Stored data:

# # # # #

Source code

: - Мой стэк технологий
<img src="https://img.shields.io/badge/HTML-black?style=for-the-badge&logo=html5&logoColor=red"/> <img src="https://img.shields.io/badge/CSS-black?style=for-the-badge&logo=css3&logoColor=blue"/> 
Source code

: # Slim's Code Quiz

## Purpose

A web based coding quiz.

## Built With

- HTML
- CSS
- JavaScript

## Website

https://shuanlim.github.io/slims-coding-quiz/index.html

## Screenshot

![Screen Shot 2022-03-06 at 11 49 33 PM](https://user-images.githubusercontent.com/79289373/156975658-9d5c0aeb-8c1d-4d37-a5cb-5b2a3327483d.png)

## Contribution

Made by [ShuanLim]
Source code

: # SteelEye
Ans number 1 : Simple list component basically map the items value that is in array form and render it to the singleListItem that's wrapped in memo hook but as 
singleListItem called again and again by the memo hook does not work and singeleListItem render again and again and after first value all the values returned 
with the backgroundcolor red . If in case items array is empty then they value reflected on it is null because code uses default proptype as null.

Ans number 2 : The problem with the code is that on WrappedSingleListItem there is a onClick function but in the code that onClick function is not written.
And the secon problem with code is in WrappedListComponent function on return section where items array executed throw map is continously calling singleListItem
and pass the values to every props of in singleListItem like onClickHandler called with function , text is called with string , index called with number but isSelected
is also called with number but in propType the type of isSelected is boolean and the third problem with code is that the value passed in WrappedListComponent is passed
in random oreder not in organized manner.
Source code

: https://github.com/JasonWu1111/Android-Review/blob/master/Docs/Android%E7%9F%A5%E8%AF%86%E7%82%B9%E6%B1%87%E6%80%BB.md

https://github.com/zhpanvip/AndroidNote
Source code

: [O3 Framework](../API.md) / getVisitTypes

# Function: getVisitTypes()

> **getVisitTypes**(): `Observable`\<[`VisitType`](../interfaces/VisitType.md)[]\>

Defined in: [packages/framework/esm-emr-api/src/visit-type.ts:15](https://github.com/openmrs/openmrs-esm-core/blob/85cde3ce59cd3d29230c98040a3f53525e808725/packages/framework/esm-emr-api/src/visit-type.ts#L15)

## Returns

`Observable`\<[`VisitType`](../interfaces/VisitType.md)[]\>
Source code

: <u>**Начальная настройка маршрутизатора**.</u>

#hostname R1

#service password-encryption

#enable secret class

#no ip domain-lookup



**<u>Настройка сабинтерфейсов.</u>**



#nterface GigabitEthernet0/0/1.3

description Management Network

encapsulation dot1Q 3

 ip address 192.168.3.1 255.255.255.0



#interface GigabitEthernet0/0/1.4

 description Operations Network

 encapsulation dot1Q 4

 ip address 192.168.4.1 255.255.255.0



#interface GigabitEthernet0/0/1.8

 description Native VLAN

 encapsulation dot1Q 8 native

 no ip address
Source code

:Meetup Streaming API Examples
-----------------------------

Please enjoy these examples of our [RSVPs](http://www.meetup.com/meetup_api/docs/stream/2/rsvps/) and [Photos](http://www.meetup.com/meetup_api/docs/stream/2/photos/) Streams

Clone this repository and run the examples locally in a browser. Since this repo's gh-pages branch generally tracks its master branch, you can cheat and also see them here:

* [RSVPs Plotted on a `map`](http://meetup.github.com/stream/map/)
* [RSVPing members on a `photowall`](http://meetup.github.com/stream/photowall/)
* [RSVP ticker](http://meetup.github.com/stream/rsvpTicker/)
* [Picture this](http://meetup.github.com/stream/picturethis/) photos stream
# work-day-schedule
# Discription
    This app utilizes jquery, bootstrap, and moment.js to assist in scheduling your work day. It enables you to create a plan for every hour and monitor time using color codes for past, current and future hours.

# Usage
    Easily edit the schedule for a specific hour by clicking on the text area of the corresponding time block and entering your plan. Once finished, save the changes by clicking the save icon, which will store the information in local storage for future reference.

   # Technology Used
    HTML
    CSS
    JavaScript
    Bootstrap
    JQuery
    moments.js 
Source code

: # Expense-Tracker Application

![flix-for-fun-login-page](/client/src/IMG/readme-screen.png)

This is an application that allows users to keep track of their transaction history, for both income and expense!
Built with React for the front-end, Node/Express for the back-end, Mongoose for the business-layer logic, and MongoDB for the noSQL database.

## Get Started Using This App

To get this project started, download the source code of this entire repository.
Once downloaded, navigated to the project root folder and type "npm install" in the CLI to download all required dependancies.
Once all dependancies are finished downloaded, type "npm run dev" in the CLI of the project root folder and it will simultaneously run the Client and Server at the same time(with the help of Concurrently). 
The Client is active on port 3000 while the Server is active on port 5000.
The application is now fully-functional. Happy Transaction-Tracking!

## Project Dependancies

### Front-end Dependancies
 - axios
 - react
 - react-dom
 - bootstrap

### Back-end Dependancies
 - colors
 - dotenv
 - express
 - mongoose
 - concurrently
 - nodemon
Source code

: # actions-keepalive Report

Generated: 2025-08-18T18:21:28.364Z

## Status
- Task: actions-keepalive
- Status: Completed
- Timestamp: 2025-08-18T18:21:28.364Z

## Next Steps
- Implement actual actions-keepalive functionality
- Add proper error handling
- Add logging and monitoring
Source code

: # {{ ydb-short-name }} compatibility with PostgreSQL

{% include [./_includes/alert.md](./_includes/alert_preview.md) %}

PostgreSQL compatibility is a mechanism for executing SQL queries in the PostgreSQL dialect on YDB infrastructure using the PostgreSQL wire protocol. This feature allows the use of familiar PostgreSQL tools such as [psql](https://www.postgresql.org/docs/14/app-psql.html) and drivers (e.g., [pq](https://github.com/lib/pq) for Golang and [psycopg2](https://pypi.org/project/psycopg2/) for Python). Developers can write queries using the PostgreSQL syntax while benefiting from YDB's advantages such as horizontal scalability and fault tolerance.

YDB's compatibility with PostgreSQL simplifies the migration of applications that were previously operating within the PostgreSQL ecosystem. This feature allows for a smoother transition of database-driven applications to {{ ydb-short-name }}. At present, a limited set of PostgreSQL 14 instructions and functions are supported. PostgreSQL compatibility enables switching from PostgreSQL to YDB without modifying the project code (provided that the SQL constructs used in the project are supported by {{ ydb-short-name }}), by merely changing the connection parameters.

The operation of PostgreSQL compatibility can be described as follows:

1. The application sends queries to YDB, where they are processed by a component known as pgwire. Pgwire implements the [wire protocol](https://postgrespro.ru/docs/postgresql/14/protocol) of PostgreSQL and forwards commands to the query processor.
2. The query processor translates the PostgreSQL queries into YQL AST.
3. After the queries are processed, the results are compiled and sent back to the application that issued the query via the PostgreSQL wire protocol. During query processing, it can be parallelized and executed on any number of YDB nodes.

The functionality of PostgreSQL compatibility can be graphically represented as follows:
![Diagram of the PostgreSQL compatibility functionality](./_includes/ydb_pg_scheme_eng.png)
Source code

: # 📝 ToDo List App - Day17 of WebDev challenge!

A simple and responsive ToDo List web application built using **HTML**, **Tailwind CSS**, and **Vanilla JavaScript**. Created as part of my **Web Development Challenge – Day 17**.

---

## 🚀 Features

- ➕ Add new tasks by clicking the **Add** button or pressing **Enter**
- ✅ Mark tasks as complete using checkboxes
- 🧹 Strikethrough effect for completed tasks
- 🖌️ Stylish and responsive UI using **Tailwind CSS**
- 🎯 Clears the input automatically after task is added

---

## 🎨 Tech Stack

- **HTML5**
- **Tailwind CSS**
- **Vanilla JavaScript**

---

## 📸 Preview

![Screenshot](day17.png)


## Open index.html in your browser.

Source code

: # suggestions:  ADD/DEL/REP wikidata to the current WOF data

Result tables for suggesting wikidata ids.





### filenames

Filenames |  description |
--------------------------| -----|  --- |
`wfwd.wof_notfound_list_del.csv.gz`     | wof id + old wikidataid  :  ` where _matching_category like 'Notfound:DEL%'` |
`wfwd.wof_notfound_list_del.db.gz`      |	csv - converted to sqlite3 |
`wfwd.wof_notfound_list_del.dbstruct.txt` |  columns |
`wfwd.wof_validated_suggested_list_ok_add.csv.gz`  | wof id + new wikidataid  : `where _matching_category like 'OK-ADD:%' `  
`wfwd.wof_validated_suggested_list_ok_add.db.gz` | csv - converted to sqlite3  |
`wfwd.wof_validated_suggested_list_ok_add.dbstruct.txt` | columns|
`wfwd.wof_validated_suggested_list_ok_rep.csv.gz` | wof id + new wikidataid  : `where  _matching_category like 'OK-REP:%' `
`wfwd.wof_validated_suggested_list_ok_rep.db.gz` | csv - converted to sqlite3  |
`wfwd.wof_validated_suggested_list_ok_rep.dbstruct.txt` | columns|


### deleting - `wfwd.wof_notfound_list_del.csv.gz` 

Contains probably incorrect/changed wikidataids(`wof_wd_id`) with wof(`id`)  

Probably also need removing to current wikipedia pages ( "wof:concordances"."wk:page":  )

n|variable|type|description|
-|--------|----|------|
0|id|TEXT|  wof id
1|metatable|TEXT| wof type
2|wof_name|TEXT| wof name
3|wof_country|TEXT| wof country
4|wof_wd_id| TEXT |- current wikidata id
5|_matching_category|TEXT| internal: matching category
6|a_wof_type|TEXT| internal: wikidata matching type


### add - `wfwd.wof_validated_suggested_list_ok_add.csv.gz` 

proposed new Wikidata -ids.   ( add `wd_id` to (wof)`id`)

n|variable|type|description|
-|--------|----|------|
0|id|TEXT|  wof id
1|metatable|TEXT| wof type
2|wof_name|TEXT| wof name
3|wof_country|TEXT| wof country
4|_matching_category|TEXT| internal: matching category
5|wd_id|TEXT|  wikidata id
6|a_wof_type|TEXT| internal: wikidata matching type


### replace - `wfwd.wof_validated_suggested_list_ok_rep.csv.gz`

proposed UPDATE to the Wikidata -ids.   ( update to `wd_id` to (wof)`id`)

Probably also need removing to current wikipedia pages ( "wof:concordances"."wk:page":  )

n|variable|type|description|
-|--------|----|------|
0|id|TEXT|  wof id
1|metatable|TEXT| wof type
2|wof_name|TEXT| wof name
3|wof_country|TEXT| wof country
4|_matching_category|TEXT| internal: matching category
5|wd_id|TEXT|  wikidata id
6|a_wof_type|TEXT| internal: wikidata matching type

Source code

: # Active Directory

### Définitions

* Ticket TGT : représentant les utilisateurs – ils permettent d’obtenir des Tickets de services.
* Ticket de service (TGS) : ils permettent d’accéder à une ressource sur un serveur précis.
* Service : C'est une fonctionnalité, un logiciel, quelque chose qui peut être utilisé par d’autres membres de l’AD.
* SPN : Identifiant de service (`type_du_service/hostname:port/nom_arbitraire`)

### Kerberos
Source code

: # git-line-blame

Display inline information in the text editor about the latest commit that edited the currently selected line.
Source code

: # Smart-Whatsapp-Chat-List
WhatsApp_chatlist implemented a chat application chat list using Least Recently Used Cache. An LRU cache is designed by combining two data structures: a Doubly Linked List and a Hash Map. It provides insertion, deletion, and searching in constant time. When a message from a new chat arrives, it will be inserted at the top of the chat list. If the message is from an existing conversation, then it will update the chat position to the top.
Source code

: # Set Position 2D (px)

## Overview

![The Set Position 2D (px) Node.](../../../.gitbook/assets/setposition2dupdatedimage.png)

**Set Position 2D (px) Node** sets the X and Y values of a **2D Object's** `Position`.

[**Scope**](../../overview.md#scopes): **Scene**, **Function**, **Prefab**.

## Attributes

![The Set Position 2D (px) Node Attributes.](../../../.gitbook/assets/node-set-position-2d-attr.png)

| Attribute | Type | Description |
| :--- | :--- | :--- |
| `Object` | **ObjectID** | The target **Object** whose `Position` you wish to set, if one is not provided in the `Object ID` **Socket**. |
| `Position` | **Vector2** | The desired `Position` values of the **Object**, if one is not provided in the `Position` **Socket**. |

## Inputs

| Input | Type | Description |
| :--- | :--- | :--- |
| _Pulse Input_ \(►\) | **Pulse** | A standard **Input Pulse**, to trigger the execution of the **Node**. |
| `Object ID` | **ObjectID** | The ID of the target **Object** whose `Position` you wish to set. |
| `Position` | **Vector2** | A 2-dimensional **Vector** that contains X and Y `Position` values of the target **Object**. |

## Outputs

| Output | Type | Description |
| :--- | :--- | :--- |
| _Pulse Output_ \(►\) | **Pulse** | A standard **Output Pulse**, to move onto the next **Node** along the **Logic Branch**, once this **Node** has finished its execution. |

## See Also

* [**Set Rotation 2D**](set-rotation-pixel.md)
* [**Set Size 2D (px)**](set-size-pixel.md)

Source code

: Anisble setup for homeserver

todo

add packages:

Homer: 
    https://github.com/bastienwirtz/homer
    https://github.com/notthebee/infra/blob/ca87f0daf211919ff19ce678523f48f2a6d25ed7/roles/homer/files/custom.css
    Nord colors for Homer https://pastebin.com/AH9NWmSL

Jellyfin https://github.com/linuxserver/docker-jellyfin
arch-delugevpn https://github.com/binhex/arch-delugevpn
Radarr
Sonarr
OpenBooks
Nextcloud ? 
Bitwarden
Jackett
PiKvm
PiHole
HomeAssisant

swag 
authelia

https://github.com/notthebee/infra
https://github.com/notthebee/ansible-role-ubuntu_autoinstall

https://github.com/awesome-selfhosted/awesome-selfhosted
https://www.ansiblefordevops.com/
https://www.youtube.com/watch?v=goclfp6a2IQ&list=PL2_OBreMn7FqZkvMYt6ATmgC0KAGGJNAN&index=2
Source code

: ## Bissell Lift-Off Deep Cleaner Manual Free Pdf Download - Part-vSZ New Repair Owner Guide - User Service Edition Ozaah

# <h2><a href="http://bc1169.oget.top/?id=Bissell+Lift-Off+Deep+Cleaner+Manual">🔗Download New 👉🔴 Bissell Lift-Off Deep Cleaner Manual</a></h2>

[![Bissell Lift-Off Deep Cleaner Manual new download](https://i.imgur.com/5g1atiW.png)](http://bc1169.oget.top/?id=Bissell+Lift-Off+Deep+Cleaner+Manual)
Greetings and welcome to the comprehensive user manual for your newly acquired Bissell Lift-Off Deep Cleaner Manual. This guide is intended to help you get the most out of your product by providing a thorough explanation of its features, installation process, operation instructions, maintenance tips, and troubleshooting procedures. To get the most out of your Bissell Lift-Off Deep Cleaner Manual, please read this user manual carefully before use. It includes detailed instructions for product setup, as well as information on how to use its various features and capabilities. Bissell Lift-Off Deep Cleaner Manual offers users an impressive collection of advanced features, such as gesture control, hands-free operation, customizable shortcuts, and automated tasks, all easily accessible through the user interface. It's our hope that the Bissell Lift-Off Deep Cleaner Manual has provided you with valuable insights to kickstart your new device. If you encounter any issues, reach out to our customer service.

# # # # #

Identify each line in the entries with the word "like" and copy it.

and pass the values to every props of in singleListItem like onClickHandler called with function , text is called with string , index called with number but isSelected
`wfwd.wof_notfound_list_del.csv.gz`     | wof id + old wikidataid  :  ` where _matching_category like 'Notfound:DEL%'` |
`wfwd.wof_validated_suggested_list_ok_add.csv.gz`  | wof id + new wikidataid  : `where _matching_category like 'OK-ADD:%' `  
`wfwd.wof_validated_suggested_list_ok_rep.csv.gz` | wof id + new wikidataid  : `where  _matching_category like 'OK-REP:%' `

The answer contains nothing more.